What to produce:
Go through the entries below. Copy each line in which "frame" appears.

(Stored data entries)
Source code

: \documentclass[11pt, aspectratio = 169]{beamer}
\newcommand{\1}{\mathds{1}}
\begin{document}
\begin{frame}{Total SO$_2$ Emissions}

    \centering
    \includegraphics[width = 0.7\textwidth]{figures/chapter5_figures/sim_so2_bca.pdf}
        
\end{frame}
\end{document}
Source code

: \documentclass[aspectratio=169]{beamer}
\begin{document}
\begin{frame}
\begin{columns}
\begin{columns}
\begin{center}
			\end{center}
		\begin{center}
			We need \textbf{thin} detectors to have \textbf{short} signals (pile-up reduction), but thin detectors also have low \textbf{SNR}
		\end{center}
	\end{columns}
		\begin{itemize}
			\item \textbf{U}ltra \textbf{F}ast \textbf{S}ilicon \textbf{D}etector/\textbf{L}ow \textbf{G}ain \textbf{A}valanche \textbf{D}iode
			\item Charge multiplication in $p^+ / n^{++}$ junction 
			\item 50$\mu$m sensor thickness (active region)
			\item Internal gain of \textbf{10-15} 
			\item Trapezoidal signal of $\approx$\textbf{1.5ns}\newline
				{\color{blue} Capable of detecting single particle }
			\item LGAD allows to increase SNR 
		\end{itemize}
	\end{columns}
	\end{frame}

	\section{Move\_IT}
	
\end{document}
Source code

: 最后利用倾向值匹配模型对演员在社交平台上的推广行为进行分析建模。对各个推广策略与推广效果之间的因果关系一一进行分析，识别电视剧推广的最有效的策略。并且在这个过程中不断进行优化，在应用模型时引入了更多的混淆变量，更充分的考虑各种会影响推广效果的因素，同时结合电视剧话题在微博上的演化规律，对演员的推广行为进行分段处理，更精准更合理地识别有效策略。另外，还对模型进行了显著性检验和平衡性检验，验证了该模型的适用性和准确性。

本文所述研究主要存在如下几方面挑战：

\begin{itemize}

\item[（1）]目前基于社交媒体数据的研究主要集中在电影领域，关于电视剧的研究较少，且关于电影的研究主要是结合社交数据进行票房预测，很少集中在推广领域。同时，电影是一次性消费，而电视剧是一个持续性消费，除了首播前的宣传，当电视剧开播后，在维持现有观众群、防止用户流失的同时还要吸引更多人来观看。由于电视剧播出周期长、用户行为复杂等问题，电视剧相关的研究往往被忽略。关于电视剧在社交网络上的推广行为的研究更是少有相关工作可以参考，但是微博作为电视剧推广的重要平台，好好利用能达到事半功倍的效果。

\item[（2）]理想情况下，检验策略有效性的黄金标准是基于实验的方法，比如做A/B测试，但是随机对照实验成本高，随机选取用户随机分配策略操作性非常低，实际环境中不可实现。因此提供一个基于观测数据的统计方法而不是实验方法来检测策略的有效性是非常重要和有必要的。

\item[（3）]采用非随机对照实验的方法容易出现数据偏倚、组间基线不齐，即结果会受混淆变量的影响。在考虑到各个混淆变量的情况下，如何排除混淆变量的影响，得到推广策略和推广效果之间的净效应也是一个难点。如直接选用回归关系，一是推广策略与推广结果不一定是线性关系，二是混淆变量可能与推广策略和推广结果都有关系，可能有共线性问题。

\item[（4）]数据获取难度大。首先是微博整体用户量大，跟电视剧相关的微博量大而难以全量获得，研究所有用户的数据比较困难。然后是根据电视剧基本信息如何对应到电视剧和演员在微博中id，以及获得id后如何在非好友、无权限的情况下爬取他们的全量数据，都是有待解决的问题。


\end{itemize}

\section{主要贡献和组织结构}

Exercise answer:
\begin{frame}{Total SO$_2$ Emissions}
\end{frame}
\begin{frame}
	\end{frame}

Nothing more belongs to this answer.